■ Work order: Whichever lines of the material contain "flows", copy each of them.
..........
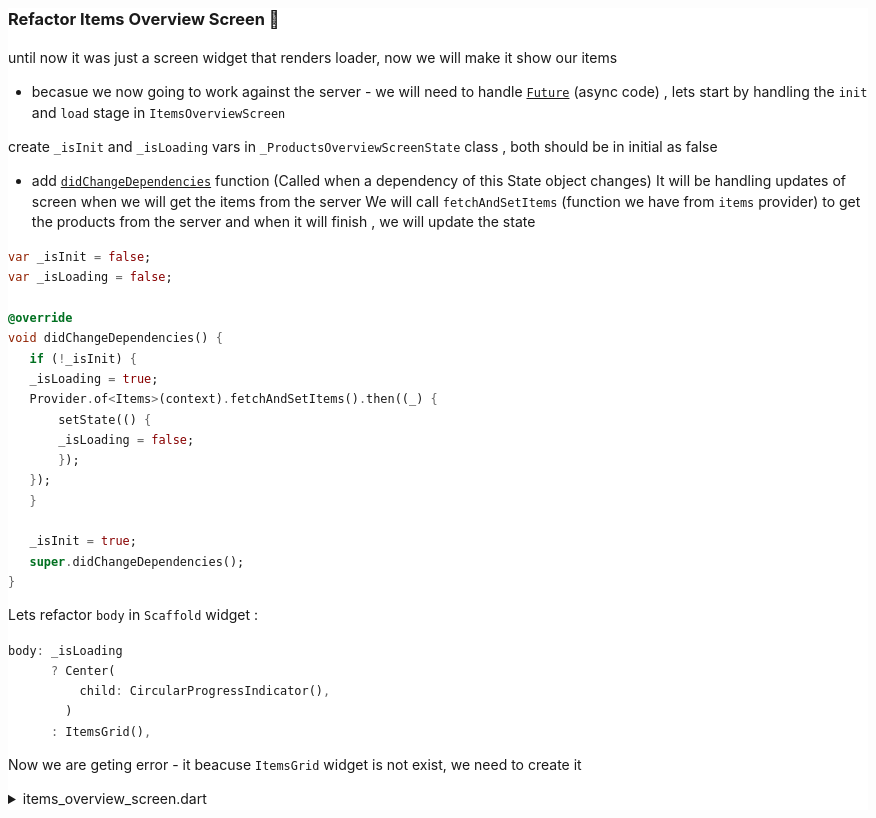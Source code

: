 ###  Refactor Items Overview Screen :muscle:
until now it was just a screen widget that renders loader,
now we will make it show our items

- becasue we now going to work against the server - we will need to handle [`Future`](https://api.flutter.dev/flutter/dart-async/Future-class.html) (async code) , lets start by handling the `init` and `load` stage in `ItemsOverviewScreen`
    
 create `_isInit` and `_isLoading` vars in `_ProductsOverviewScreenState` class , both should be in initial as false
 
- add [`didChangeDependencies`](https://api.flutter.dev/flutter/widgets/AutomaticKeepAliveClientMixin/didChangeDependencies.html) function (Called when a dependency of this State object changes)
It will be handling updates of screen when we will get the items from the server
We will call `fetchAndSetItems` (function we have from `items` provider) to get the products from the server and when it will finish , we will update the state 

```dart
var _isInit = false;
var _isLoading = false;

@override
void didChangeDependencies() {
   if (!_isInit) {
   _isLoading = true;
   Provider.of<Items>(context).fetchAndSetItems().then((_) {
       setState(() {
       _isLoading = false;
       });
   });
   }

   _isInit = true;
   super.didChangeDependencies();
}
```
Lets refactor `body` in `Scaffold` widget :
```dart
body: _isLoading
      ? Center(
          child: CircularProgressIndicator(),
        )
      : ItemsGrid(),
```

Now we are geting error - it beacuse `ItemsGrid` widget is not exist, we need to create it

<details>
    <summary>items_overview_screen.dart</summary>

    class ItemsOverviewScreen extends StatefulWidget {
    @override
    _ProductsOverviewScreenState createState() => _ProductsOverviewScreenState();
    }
..........
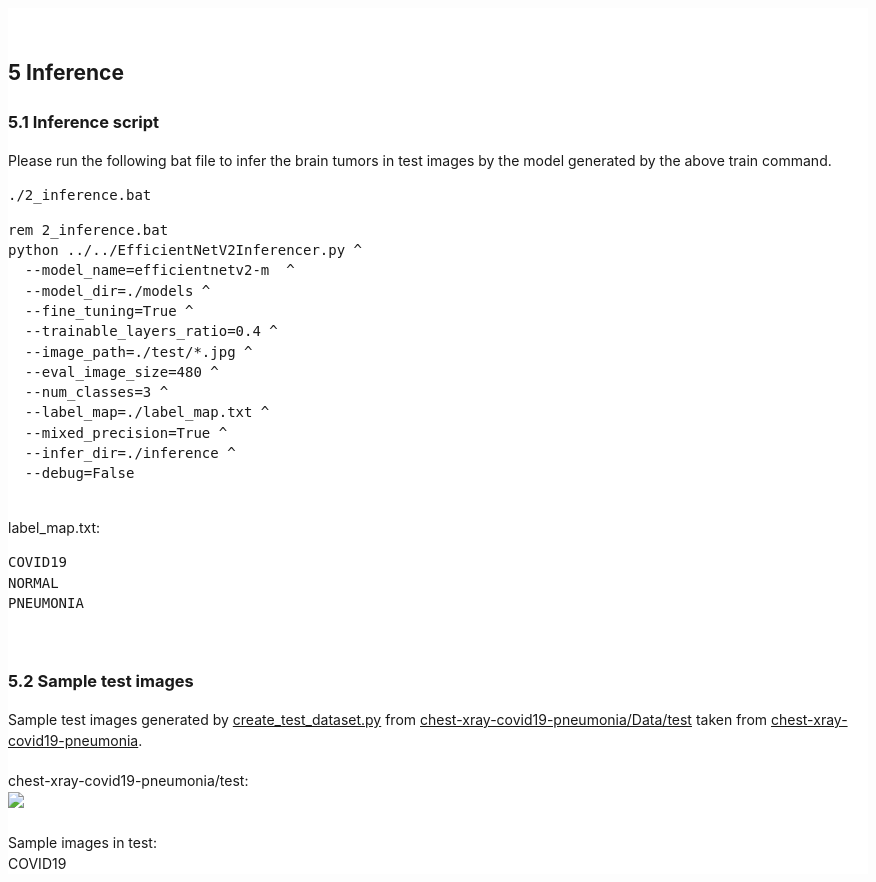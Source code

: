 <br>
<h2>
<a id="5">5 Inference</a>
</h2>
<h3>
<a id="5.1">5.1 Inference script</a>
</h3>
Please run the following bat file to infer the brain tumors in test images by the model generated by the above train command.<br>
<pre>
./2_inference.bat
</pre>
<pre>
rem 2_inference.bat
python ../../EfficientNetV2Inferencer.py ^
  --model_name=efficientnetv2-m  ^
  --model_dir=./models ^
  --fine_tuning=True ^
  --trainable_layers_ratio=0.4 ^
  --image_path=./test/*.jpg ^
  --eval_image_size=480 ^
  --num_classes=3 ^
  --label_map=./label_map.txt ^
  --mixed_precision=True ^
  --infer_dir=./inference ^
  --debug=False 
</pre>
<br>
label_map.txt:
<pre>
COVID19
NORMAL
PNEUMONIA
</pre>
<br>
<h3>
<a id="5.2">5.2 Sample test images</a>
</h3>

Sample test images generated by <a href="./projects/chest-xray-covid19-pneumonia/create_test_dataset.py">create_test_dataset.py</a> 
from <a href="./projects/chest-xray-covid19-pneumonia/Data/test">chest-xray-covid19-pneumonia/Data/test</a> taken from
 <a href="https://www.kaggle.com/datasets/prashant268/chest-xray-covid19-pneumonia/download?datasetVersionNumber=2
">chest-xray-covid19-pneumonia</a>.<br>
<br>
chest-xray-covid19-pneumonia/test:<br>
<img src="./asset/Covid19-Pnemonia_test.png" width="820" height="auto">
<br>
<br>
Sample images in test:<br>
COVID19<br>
..........
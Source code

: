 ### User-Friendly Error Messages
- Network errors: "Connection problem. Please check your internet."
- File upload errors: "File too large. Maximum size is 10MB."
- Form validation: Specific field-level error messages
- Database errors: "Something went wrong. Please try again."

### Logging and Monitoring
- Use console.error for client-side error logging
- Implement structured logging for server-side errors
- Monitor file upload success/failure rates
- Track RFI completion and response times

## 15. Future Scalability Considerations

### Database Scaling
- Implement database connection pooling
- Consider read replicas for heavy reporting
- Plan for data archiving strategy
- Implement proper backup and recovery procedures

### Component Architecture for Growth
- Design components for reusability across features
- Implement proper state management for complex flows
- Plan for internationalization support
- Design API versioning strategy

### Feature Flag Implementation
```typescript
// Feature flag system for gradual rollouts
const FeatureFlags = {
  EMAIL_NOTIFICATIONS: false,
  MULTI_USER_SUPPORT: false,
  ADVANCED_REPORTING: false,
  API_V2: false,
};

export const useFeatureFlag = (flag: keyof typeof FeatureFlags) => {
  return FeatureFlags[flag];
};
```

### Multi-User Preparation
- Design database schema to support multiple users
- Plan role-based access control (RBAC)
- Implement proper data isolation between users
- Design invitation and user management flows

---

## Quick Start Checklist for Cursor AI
..........
■ Task response:
- Implement proper state management for complex flows
- Design invitation and user management flows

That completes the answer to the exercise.